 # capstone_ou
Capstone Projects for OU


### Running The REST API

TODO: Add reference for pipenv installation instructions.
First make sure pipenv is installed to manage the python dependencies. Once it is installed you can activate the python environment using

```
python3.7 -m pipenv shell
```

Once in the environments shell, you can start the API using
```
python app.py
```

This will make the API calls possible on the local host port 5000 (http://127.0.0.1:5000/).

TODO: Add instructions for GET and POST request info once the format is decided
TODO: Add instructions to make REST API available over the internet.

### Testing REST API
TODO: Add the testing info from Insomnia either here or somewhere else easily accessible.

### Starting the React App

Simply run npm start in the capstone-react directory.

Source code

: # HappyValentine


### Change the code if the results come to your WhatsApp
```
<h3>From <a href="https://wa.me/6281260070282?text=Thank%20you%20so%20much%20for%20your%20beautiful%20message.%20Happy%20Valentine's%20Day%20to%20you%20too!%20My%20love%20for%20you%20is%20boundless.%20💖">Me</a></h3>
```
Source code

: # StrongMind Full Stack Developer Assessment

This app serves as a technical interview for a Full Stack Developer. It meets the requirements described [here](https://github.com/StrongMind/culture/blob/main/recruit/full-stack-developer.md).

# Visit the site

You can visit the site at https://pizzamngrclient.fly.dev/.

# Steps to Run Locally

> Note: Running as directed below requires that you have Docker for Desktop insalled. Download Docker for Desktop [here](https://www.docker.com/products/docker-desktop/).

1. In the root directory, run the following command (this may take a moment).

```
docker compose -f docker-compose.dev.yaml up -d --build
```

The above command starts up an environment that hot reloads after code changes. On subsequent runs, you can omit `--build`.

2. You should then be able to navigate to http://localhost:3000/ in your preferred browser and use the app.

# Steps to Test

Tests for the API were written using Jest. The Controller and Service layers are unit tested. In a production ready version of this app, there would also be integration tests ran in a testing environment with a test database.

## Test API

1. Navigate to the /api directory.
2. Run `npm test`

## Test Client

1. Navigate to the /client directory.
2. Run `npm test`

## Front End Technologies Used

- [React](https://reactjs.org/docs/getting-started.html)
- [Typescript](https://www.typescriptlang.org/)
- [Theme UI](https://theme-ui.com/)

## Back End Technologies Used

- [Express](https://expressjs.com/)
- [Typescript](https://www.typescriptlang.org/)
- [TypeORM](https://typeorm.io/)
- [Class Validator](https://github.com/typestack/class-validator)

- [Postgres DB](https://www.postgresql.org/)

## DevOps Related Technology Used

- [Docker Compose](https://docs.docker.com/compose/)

^^^^^^^^

- DIRECTIONS FOR THIS TASK: Lines from the one containing "Stack Developer Assessment" through the final line of the entries are the only ones to print, and each must match exactly.

- ANSWER FOR THE TASK:
: # StrongMind Full Stack Developer Assessment

This app serves as a technical interview for a Full Stack Developer. It meets the requirements described [here](https://github.com/StrongMind/culture/blob/main/recruit/full-stack-developer.md).

# Visit the site

You can visit the site at https://pizzamngrclient.fly.dev/.

# Steps to Run Locally

> Note: Running as directed below requires that you have Docker for Desktop insalled. Download Docker for Desktop [here](https://www.docker.com/products/docker-desktop/).

1. In the root directory, run the following command (this may take a moment).

```
docker compose -f docker-compose.dev.yaml up -d --build
```

The above command starts up an environment that hot reloads after code changes. On subsequent runs, you can omit `--build`.

2. You should then be able to navigate to http://localhost:3000/ in your preferred browser and use the app.

# Steps to Test

Tests for the API were written using Jest. The Controller and Service layers are unit tested. In a production ready version of this app, there would also be integration tests ran in a testing environment with a test database.

## Test API

1. Navigate to the /api directory.
2. Run `npm test`

## Test Client

1. Navigate to the /client directory.
2. Run `npm test`

## Front End Technologies Used

- [React](https://reactjs.org/docs/getting-started.html)
- [Typescript](https://www.typescriptlang.org/)
- [Theme UI](https://theme-ui.com/)

## Back End Technologies Used

- [Express](https://expressjs.com/)
- [Typescript](https://www.typescriptlang.org/)
- [TypeORM](https://typeorm.io/)
- [Class Validator](https://github.com/typestack/class-validator)

- [Postgres DB](https://www.postgresql.org/)

## DevOps Related Technology Used

- [Docker Compose](https://docs.docker.com/compose/)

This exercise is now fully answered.